“I knew a woman had treated you shamefully,” said Huckaby, after a pause during which Quixtus had fallen into a dull reverie.
“Infamously,” replied Quixtus, below his breath. He looked away into the distance, madness gathering in his eyes. For the moment he seemed to forget the other’s presence. Huckaby took his opportunity. He said in a whisper:
“She betrayed you?”
Quixtus nodded. Huckaby watched him narrowly, an absurd suspicion beginning to form itself in his mind. By his chance phrase about revenge he had put his friend’s unsound mind on the track of a haunting tragedy. Who was the woman? His wife? But she had died beloved of him, and for years, until this madness overtook him, he had spoken of her with the reverence due to a departed saint. It was a puzzle; the solution peculiarly interesting. How should he obtain it? Quixtus was not the man to blab his intimate secrets into the ear of his hired bravo—for as such he knew that Quixtus regarded him. It behoved him not to change the minor key of this conversation.
“A man’s foes,” he quoted in a murmur, “are ever of his own household.”

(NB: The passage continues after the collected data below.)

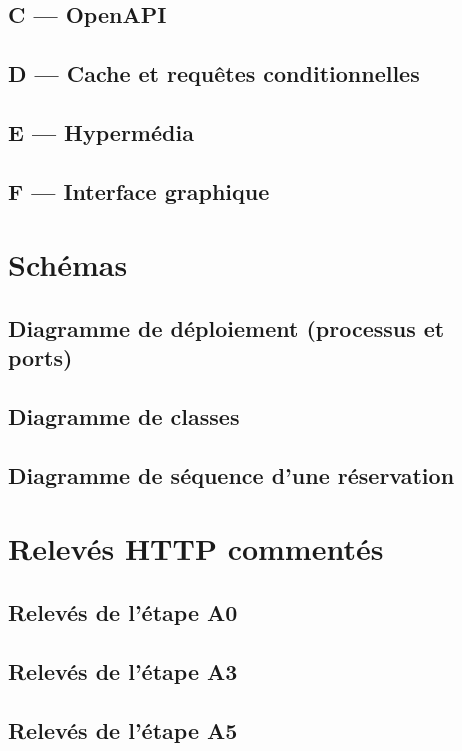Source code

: \documentclass[11pt,a4paper]{report}
\begin{document}
\section{C --- OpenAPI}
\section{D --- Cache et requêtes conditionnelles}
\section{E --- Hypermédia}
\section{F --- Interface graphique}

\chapter{Schémas}
\section{Diagramme de déploiement (processus et ports)}
\section{Diagramme de classes}
\section{Diagramme de séquence d'une réservation}

\chapter{Relevés HTTP commentés}
\section{Relevés de l'étape A0}
\section{Relevés de l'étape A3}
\section{Relevés de l'étape A5}
\end{document}
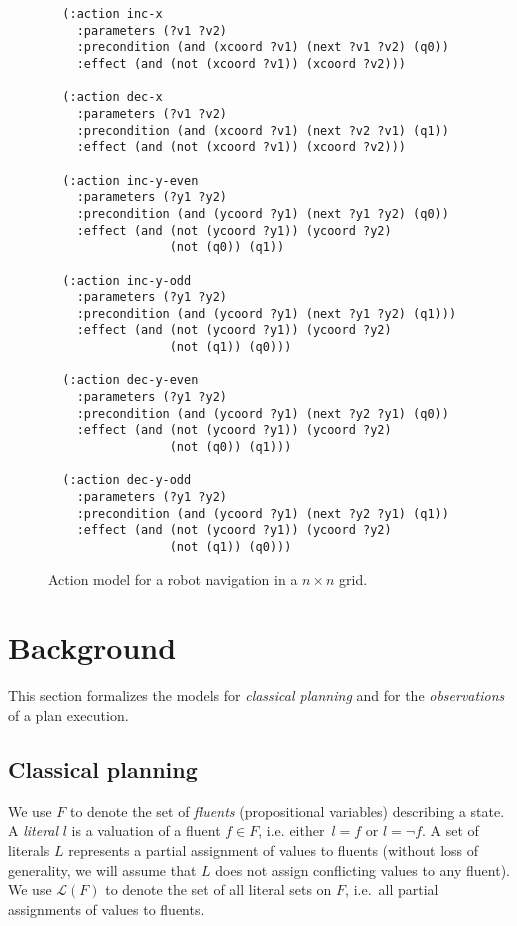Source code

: \documentclass[letterpaper]{article} %
\begin{document}
\begin{figure}
  \begin{tiny}
  \begin{verbatim}
  (:action inc-x
    :parameters (?v1 ?v2)
    :precondition (and (xcoord ?v1) (next ?v1 ?v2) (q0))
    :effect (and (not (xcoord ?v1)) (xcoord ?v2)))

  (:action dec-x
    :parameters (?v1 ?v2)
    :precondition (and (xcoord ?v1) (next ?v2 ?v1) (q1))
    :effect (and (not (xcoord ?v1)) (xcoord ?v2)))

  (:action inc-y-even
    :parameters (?y1 ?y2)
    :precondition (and (ycoord ?y1) (next ?y1 ?y2) (q0))
    :effect (and (not (ycoord ?y1)) (ycoord ?y2)
                 (not (q0)) (q1))

  (:action inc-y-odd
    :parameters (?y1 ?y2)
    :precondition (and (ycoord ?y1) (next ?y1 ?y2) (q1)))
    :effect (and (not (ycoord ?y1)) (ycoord ?y2)
                 (not (q1)) (q0)))

  (:action dec-y-even
    :parameters (?y1 ?y2)
    :precondition (and (ycoord ?y1) (next ?y2 ?y1) (q0))
    :effect (and (not (ycoord ?y1)) (ycoord ?y2)
                 (not (q0)) (q1)))

  (:action dec-y-odd
    :parameters (?y1 ?y2)
    :precondition (and (ycoord ?y1) (next ?y2 ?y1) (q1))
    :effect (and (not (ycoord ?y1)) (ycoord ?y2)
                 (not (q1)) (q0)))
  \end{verbatim}           
  \end{tiny}  
 \caption{\small Action model for a robot navigation in a $n\times n$ grid.}
\label{fig:model-example}
\end{figure}



\section{Background}
\label{sec:background}
This section formalizes the models for {\em classical planning} and for the {\em observations} of a plan execution.

\subsection{Classical planning}
We use $F$ to denote the set of {\em fluents} (propositional variables) describing a state. A {\em literal} $l$ is a valuation of a fluent $f\in F$, i.e. either~$l=f$ or $l=\neg f$. A set of literals $L$ represents a partial assignment of values to fluents (without loss of generality, we will assume that $L$ does not assign conflicting values to any fluent). We use $\mathcal{L}(F)$ to denote the set of all literal sets on $F$, i.e.~all partial assignments of values to fluents.
\end{document}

Quixtus nodded again three or four times, with parted lips.
“His own household. Those dearest to him. The woman he loved and his best friend.”
In spite of his suspicion, Huckaby was astounded at the inadvertent confession. In his last days of grace he had known Mrs. Quixtus and the best friend. Swiftly his mind went back. He remembered vaguely their familiar intercourse. What was the man’s name? He groped and found it.
“Hammersley,” he said, aloud.
At the word, Quixtus started to his feet and swept his hand over his face.